### Listed entries
-=-=-

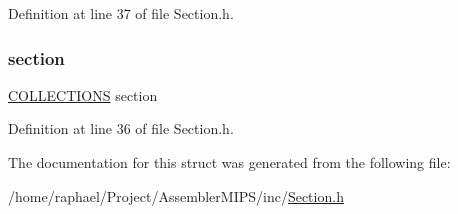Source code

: Definition at line 37 of file Section.\+h.

\mbox{\label{struct_l_a_b_e_l___d_a_t_a_a33bc2666034b9f205e5504b6a929176f}} 
\subsubsection{\texorpdfstring{section}{section}}
{\footnotesize\ttfamily \mbox{\hyperlink{_f_s_m_collection_8h_a25f9142504106abec10ec63d2a9be4cd}{C\+O\+L\+L\+E\+C\+T\+I\+O\+NS}} section}



Definition at line 36 of file Section.\+h.



The documentation for this struct was generated from the following file\+:\begin{DoxyCompactItemize}
\item 
/home/raphael/\+Project/\+Assembler\+M\+I\+P\+S/inc/\mbox{\hyperlink{_section_8h}{Section.\+h}}\end{DoxyCompactItemize}
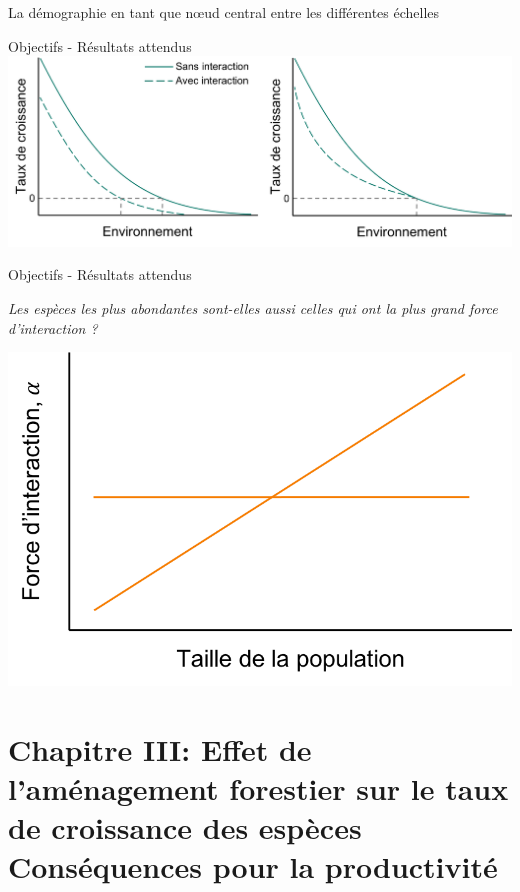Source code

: \documentclass[11pt, compress, aspectratio=1610]{beamer}
\begin{document}
\begin{frame}{La démographie en tant que nœud central entre les
différentes échelles}
\begin{frame}{Objectifs - Résultats attendus}
\includegraphics[scale=0.45]{figures/output_chap2b.png}

\par

\end{frame}

\begin{frame}{Objectifs - Résultats attendus}
\protect\hypertarget{objectifs---ruxe9sultats-attendus-2}{}

\centering

\emph{Les espèces les plus abondantes sont-elles aussi celles qui ont la
plus grand force d’interaction ?}

\vspace*{10mm}
\centering

\includegraphics[scale=0.5]{figures/output_chap2c.png}

\par

\end{frame}

\hypertarget{chapitre-iii-effet-de-lamuxe9nagement-forestier-sur-le-taux-de-croissance-des-espuxe8ces-consuxe9quences-pour-la-productivituxe9}{%
\section{\texorpdfstring{Chapitre III: \newline Effet de l’aménagement
forestier sur le taux de croissance des espèces
\newline \large Conséquences pour la
productivité}{Chapitre III: Effet de l’aménagement forestier sur le taux de croissance des espèces Conséquences pour la productivité}}\label{chapitre-iii-effet-de-lamuxe9nagement-forestier-sur-le-taux-de-croissance-des-espuxe8ces-consuxe9quences-pour-la-productivituxe9}}


\end{frame}
\end{document}
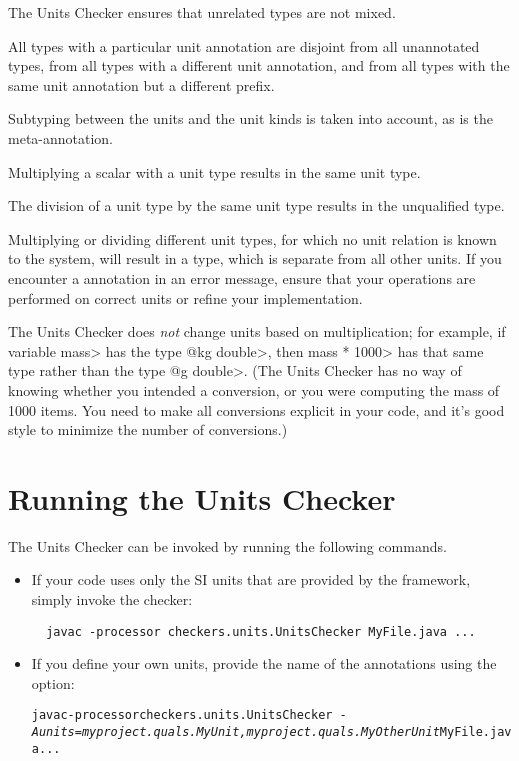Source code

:The Units Checker ensures that unrelated types are not mixed. 

All types with a particular unit annotation are
disjoint from all unannotated types, from all types with a different unit
annotation, and from all types with the same unit annotation but a
different prefix.

Subtyping between the units and the unit kinds is taken into account,
as is the  meta-annotation.

Multiplying a scalar with a unit type results in the same unit type.

The division of a unit type by the same unit type
results in the unqualified type.

Multiplying or dividing different unit types, for which no unit
relation is known to the system, will result in a 
type, which is separate from all other units.
If you encounter a  annotation in an error message,
ensure that your operations are performed on correct units or refine
your  implementation.

The Units Checker does \emph{not} change units based on multiplication; for
example, if variable \<mass> has the type \<@kg double>, then \<mass *
1000> has that same type rather than the type \<@g double>.  (The Units
Checker has no way of knowing whether you intended a conversion, or you
were computing the mass of 1000 items.  You need to make all conversions
explicit in your code, and it's good style to minimize the number of
conversions.)


\section{Running the Units Checker\label{units-running}}

The Units Checker can be invoked by running the following commands.

\begin{itemize}
\item
If your code uses only the SI units that are provided by the
framework, simply invoke the checker:

\begin{Verbatim}
  javac -processor checkers.units.UnitsChecker MyFile.java ...
\end{Verbatim}

\item 
If you define your own units, provide the name of the annotations using the
 option:

\begin{alltt}
  javac -processor checkers.units.UnitsChecker \
        \textit{-Aunits=myproject.quals.MyUnit,myproject.quals.MyOtherUnit} MyFile.java ...
\end{alltt}
\end{itemize}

-=-=-

List each line of the records that holds the string "which".

Multiplying or dividing different unit types, for which no unit
type, which is separate from all other units.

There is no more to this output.